**PROBLEM DETAILS**
In this exercise, set down every entry that follows exactly as it appears.

(Stored records)
'''
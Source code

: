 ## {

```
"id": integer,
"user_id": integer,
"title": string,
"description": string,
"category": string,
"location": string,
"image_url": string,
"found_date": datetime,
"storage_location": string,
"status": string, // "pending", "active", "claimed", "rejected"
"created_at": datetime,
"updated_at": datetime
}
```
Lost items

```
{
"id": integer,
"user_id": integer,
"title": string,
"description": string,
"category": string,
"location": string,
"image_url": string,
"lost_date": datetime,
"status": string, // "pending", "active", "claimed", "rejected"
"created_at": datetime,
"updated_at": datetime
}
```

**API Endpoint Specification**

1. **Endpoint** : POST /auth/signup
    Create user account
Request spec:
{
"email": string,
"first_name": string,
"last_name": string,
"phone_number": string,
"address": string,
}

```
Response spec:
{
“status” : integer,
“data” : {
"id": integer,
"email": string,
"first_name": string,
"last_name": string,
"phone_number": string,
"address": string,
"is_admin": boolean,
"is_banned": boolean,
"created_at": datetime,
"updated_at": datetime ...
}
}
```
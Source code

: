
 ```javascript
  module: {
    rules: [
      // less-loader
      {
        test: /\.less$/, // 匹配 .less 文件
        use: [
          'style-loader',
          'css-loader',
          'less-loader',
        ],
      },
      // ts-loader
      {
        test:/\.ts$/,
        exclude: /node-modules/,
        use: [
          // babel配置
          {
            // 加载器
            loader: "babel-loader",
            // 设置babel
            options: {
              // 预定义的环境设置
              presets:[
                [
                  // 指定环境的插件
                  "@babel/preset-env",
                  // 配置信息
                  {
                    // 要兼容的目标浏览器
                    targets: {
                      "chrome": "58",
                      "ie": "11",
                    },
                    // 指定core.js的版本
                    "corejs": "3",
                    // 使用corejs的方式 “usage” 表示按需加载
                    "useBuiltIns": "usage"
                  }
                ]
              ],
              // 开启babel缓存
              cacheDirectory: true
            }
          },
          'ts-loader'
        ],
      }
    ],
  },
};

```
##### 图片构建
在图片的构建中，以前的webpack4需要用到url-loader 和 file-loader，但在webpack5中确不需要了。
'''
**YOUR SOLUTION**
Source code

: ## {

```
"id": integer,
"user_id": integer,
"title": string,
"description": string,
"category": string,
"location": string,
"image_url": string,
"found_date": datetime,
"storage_location": string,
"status": string, // "pending", "active", "claimed", "rejected"
"created_at": datetime,
"updated_at": datetime
}
```
Lost items

```
{
"id": integer,
"user_id": integer,
"title": string,
"description": string,
"category": string,
"location": string,
"image_url": string,
"lost_date": datetime,
"status": string, // "pending", "active", "claimed", "rejected"
"created_at": datetime,
"updated_at": datetime
}
```

**API Endpoint Specification**

1. **Endpoint** : POST /auth/signup
    Create user account
Request spec:
{
"email": string,
"first_name": string,
"last_name": string,
"phone_number": string,
"address": string,
}

```
Response spec:
{
“status” : integer,
“data” : {
"id": integer,
"email": string,
"first_name": string,
"last_name": string,
"phone_number": string,
"address": string,
"is_admin": boolean,
"is_banned": boolean,
"created_at": datetime,
"updated_at": datetime ...
}
}
```
Source code

:
 ```javascript
  module: {
    rules: [
      // less-loader
      {
        test: /\.less$/, // 匹配 .less 文件
        use: [
          'style-loader',
          'css-loader',
          'less-loader',
        ],
      },
      // ts-loader
      {
        test:/\.ts$/,
        exclude: /node-modules/,
        use: [
          // babel配置
          {
            // 加载器
            loader: "babel-loader",
            // 设置babel
            options: {
              // 预定义的环境设置
              presets:[
                [
                  // 指定环境的插件
                  "@babel/preset-env",
                  // 配置信息
                  {
                    // 要兼容的目标浏览器
                    targets: {
                      "chrome": "58",
                      "ie": "11",
                    },
                    // 指定core.js的版本
                    "corejs": "3",
                    // 使用corejs的方式 “usage” 表示按需加载
                    "useBuiltIns": "usage"
                  }
                ]
              ],
              // 开启babel缓存
              cacheDirectory: true
            }
          },
          'ts-loader'
        ],
      }
    ],
  },
};

```
##### 图片构建
在图片的构建中，以前的webpack4需要用到url-loader 和 file-loader，但在webpack5中确不需要了。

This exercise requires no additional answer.